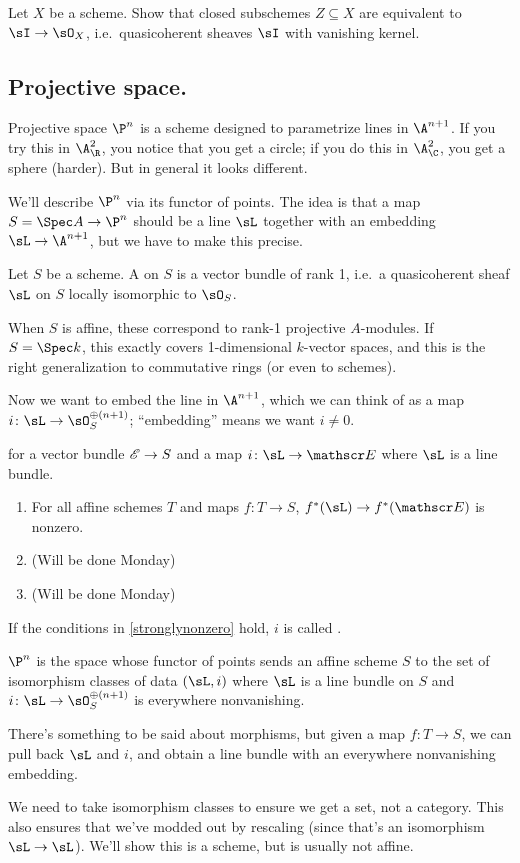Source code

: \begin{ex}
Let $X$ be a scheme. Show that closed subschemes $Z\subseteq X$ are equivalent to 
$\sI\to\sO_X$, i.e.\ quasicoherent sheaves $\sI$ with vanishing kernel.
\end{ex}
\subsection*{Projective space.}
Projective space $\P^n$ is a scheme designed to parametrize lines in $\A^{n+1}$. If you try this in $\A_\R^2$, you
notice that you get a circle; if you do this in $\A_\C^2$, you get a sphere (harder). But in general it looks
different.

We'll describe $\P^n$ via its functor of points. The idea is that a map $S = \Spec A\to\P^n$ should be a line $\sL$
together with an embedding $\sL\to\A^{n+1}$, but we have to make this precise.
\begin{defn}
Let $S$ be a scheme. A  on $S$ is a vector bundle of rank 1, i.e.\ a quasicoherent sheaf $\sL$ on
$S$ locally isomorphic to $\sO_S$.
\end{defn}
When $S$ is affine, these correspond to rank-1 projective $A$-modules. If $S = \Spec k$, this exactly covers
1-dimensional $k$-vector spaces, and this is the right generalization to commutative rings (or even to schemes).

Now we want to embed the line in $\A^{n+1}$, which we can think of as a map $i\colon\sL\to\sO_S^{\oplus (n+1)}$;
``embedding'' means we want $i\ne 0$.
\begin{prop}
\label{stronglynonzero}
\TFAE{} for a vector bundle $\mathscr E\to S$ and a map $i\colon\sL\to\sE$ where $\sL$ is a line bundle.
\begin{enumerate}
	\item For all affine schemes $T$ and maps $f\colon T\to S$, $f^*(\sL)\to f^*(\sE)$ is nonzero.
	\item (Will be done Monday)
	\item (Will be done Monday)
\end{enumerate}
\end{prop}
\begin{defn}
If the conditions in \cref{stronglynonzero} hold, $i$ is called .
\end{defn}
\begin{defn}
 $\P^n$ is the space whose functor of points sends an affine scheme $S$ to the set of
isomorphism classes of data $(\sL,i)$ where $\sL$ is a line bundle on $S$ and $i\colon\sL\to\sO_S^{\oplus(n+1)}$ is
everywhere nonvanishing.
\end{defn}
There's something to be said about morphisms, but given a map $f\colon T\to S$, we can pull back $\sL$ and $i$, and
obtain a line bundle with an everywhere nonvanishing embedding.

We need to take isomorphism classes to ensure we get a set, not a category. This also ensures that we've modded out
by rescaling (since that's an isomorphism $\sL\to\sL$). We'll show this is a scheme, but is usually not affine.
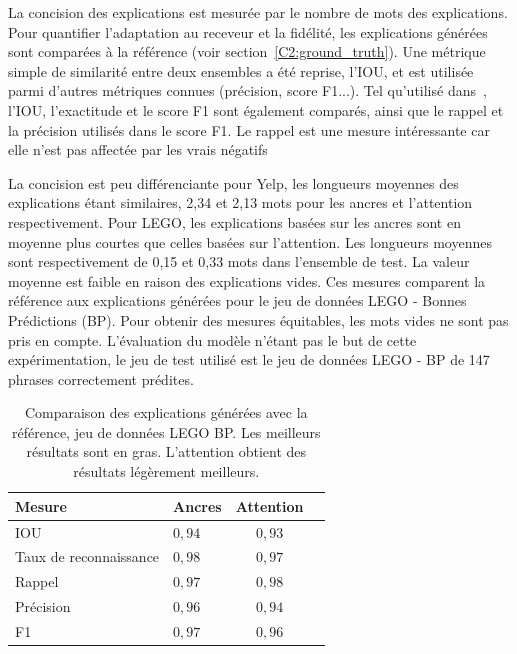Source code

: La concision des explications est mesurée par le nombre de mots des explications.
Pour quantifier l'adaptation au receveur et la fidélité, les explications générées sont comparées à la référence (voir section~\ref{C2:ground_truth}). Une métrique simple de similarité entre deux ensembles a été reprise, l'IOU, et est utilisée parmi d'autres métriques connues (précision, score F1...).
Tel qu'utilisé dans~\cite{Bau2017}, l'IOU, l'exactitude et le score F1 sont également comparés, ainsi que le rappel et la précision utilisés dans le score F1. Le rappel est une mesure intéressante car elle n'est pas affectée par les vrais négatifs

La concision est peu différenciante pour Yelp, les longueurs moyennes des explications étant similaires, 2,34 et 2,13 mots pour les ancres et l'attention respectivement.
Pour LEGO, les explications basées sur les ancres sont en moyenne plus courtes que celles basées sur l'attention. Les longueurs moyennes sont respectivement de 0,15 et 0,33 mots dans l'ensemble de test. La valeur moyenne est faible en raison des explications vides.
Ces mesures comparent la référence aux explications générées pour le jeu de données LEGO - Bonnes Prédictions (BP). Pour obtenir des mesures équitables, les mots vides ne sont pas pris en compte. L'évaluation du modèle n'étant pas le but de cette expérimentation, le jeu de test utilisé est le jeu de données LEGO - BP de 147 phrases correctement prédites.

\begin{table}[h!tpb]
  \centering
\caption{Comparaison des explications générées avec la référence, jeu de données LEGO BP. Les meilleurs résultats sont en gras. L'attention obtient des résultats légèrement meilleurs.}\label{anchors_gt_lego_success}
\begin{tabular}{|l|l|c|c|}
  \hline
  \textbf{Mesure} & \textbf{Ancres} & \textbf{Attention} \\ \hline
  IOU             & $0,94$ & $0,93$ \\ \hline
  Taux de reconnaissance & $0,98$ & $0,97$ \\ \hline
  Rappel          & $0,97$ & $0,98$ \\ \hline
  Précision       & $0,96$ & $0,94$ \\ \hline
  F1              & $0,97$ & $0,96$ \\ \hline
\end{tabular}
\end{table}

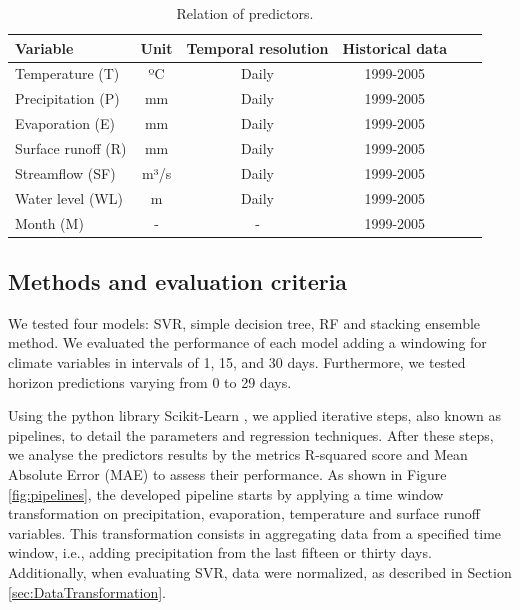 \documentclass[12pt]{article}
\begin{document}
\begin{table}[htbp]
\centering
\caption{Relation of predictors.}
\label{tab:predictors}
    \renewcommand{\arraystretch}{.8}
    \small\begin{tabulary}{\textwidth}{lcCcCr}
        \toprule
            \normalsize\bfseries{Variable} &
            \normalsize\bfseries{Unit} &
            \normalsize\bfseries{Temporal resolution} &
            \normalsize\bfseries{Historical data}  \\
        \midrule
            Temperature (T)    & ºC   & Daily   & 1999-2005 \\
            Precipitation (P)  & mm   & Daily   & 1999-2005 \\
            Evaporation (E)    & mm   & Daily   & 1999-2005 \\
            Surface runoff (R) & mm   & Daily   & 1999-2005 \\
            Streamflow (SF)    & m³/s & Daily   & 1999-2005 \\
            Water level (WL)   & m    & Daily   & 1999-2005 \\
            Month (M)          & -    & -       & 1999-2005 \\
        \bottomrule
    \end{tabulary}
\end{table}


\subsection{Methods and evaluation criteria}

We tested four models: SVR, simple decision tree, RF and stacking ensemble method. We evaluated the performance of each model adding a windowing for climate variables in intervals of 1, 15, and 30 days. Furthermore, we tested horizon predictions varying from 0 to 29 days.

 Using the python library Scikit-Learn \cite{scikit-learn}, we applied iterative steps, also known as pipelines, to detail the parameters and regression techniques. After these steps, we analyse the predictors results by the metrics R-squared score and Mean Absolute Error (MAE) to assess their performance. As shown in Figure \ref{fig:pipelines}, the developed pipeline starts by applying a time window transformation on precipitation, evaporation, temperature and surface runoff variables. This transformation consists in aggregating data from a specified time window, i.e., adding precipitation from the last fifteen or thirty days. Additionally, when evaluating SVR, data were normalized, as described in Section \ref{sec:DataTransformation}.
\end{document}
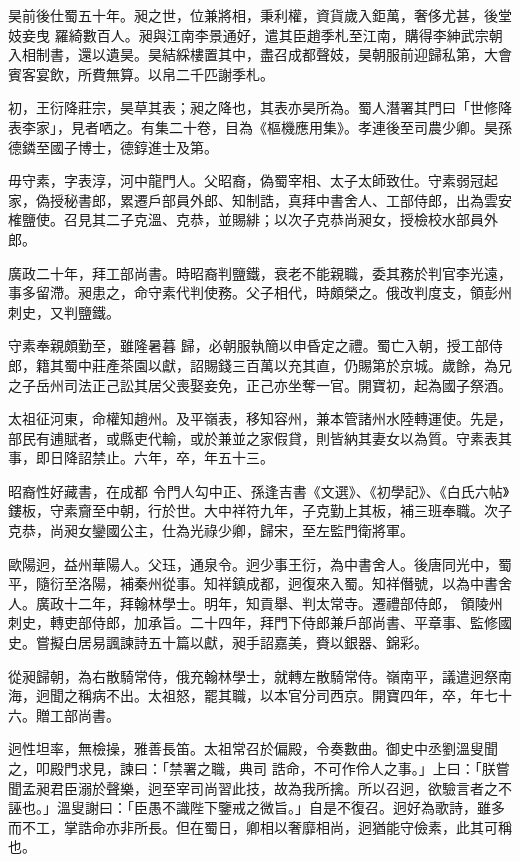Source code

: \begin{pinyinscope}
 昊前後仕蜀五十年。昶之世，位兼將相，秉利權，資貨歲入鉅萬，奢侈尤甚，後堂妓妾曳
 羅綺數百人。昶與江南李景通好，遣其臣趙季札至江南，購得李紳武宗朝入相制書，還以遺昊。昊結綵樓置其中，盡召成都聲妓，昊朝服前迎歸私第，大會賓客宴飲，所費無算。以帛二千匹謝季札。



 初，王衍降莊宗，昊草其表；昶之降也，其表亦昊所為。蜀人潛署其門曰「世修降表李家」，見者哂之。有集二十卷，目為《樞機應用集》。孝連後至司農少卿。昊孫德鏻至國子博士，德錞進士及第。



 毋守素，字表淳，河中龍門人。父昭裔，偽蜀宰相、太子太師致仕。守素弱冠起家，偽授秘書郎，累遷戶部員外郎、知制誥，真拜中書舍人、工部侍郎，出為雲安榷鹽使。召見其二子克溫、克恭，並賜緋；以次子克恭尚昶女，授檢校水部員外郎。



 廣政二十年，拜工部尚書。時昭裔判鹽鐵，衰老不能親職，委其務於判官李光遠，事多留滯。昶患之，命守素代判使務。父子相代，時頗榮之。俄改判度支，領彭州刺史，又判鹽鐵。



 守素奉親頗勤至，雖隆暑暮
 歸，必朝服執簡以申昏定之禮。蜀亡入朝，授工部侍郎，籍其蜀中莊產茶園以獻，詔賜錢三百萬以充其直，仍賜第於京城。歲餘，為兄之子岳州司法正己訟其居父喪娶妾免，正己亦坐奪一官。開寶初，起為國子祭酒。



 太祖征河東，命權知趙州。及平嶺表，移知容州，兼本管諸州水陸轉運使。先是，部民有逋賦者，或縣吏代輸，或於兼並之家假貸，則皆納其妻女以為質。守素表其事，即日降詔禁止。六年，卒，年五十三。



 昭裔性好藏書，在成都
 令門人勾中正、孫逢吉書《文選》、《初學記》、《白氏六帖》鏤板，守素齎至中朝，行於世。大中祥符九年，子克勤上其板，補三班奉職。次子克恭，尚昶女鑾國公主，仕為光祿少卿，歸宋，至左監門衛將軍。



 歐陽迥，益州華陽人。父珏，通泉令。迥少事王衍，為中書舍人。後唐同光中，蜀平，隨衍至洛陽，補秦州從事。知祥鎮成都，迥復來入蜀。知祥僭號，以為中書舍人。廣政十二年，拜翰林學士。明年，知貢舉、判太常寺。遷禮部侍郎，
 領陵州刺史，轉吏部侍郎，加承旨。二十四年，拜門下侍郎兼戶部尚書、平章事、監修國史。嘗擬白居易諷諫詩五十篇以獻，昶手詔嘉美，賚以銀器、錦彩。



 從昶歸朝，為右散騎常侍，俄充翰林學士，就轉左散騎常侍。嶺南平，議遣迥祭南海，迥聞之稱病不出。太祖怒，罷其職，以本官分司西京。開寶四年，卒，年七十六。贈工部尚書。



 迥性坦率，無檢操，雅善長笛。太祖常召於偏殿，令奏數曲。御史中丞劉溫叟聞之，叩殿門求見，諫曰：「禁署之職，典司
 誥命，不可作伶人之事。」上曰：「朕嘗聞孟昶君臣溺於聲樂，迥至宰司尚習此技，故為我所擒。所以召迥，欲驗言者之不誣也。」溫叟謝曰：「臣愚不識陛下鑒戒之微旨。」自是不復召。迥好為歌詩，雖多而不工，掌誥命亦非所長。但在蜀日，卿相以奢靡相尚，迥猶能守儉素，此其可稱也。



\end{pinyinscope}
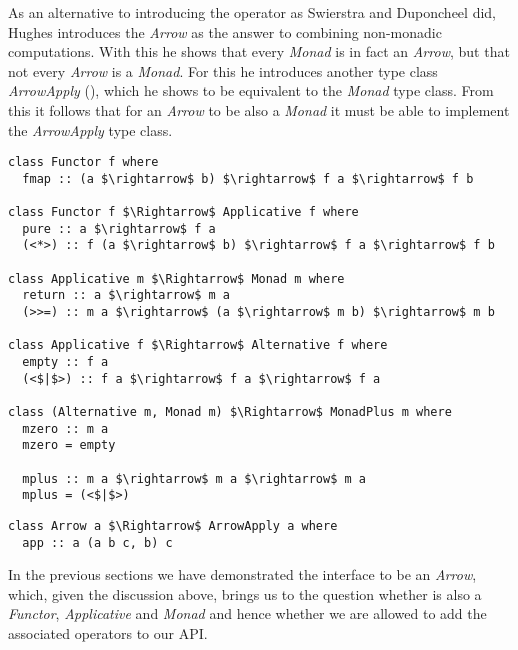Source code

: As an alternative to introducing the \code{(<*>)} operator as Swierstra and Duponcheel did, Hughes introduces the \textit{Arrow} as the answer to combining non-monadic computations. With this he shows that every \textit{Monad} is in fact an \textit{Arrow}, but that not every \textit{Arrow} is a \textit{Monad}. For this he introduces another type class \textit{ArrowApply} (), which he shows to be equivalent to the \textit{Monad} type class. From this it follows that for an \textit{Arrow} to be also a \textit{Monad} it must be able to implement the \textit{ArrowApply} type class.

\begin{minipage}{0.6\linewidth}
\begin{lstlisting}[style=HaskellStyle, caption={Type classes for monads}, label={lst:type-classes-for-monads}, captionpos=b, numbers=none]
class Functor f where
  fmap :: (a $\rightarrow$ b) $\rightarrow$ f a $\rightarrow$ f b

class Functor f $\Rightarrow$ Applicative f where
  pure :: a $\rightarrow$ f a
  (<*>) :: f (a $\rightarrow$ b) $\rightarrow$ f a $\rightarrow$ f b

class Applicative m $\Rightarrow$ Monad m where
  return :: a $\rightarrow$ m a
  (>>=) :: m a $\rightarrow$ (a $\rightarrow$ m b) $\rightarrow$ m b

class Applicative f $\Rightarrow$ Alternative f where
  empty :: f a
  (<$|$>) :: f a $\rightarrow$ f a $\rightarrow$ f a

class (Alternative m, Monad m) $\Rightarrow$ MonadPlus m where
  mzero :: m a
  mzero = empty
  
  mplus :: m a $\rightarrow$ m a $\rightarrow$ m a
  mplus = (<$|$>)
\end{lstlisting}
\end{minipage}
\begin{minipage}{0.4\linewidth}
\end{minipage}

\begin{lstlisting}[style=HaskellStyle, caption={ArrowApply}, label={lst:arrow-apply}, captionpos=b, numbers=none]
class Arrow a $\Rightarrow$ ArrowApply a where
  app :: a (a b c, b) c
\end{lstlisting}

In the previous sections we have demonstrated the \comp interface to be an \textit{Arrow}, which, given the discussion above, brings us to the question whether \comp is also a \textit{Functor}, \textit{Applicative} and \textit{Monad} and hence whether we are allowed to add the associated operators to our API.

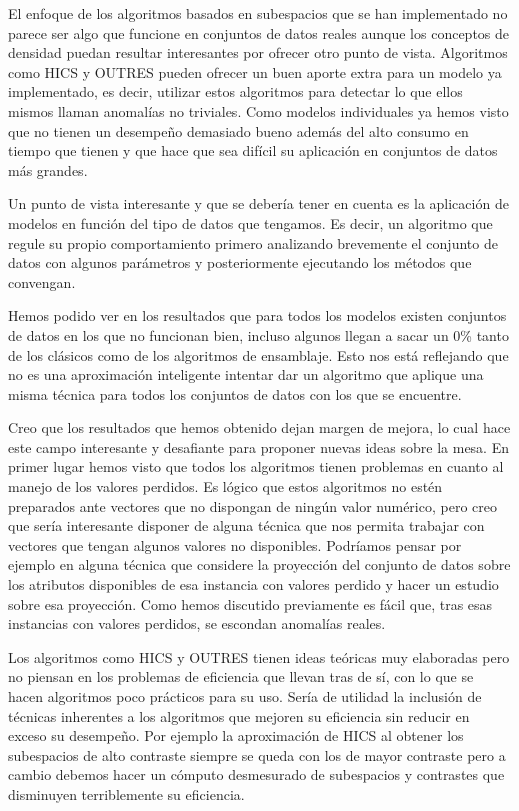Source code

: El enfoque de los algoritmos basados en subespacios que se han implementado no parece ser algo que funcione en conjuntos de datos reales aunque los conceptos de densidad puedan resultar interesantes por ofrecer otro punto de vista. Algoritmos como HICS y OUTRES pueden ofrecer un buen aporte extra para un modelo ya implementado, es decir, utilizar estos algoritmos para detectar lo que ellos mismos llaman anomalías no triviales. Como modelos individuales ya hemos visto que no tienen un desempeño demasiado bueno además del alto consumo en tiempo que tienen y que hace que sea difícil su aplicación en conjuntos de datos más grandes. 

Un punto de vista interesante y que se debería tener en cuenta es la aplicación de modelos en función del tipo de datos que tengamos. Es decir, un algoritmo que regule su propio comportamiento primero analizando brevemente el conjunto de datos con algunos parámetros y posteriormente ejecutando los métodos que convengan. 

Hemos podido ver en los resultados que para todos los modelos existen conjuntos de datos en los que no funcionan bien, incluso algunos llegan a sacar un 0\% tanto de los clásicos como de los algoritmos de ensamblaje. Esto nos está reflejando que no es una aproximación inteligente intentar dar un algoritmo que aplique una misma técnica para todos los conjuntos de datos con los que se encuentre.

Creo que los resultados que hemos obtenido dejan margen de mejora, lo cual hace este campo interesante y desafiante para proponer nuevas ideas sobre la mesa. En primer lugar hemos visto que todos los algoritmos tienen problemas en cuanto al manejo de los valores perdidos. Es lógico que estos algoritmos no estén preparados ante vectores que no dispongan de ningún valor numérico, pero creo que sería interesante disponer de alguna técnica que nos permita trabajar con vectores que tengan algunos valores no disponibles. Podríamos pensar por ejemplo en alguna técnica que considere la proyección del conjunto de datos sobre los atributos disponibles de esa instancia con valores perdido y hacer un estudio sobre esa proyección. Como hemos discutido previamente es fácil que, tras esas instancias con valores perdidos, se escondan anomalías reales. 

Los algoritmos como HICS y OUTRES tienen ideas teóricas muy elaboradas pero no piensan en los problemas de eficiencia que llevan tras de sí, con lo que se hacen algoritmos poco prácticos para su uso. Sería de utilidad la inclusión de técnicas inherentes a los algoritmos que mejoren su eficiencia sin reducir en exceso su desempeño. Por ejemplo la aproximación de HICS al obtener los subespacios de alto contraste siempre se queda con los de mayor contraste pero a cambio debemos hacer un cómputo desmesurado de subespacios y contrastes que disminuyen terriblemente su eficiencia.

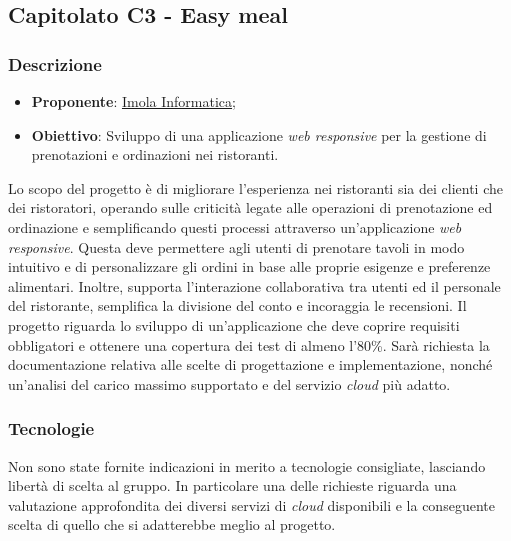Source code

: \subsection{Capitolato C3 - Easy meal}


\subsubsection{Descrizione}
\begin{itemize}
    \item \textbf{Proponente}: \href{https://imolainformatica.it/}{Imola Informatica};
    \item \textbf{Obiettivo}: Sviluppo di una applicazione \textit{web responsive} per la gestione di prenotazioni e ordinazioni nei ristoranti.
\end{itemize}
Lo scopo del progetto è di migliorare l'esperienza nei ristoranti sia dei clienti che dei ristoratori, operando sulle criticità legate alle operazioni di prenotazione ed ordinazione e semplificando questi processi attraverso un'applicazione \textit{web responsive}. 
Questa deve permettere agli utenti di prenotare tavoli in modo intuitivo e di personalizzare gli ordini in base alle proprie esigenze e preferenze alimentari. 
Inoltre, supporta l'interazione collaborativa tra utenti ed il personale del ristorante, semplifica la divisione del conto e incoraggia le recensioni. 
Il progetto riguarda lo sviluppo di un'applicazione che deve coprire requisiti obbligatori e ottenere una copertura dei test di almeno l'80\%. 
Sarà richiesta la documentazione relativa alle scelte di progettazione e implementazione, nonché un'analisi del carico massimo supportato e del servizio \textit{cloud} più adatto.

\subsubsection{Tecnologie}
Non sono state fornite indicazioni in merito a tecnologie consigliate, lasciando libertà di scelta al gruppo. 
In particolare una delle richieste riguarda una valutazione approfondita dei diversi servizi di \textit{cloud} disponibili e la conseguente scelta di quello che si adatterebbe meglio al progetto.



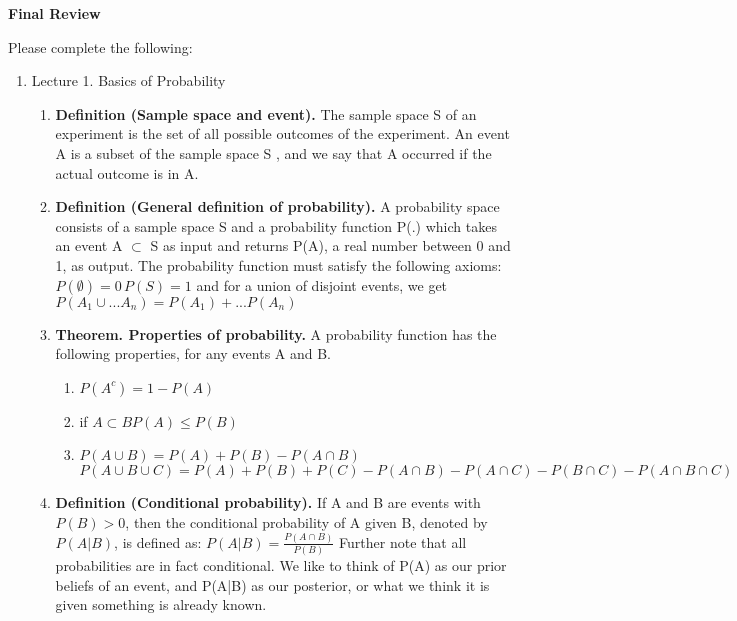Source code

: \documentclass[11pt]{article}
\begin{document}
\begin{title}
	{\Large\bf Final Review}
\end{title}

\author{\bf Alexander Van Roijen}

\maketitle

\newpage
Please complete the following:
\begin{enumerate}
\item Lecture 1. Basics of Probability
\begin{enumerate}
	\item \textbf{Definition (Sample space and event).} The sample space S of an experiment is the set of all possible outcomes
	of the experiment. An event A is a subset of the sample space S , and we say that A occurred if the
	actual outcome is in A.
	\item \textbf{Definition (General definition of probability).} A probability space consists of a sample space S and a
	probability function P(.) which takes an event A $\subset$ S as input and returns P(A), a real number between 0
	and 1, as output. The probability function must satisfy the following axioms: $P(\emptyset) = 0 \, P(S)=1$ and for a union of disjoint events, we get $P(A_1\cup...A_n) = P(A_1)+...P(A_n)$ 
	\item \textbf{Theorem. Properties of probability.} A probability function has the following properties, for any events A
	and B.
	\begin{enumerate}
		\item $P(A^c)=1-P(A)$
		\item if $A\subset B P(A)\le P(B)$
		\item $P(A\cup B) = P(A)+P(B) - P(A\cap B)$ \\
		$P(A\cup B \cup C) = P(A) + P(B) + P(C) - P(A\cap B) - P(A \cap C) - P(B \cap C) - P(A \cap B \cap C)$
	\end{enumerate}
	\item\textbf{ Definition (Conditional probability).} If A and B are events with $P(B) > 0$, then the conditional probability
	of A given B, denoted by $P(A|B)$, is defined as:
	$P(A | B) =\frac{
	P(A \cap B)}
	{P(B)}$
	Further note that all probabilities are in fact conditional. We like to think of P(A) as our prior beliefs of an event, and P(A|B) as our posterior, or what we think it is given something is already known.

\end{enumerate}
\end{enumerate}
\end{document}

> WORK ITEM
From the entries above, give again exactly the lines running from the line with "毋守素，字表淳，河中龍門人。" to the line with "令門人勾中正、孫逢吉書《文選"; include both of those lines.

> TASK RESULT
 毋守素，字表淳，河中龍門人。父昭裔，偽蜀宰相、太子太師致仕。守素弱冠起家，偽授秘書郎，累遷戶部員外郎、知制誥，真拜中書舍人、工部侍郎，出為雲安榷鹽使。召見其二子克溫、克恭，並賜緋；以次子克恭尚昶女，授檢校水部員外郎。



 廣政二十年，拜工部尚書。時昭裔判鹽鐵，衰老不能親職，委其務於判官李光遠，事多留滯。昶患之，命守素代判使務。父子相代，時頗榮之。俄改判度支，領彭州刺史，又判鹽鐵。



 守素奉親頗勤至，雖隆暑暮
 歸，必朝服執簡以申昏定之禮。蜀亡入朝，授工部侍郎，籍其蜀中莊產茶園以獻，詔賜錢三百萬以充其直，仍賜第於京城。歲餘，為兄之子岳州司法正己訟其居父喪娶妾免，正己亦坐奪一官。開寶初，起為國子祭酒。



 太祖征河東，命權知趙州。及平嶺表，移知容州，兼本管諸州水陸轉運使。先是，部民有逋賦者，或縣吏代輸，或於兼並之家假貸，則皆納其妻女以為質。守素表其事，即日降詔禁止。六年，卒，年五十三。



 昭裔性好藏書，在成都
 令門人勾中正、孫逢吉書《文選》、《初學記》、《白氏六帖》鏤板，守素齎至中朝，行於世。大中祥符九年，子克勤上其板，補三班奉職。次子克恭，尚昶女鑾國公主，仕為光祿少卿，歸宋，至左監門衛將軍。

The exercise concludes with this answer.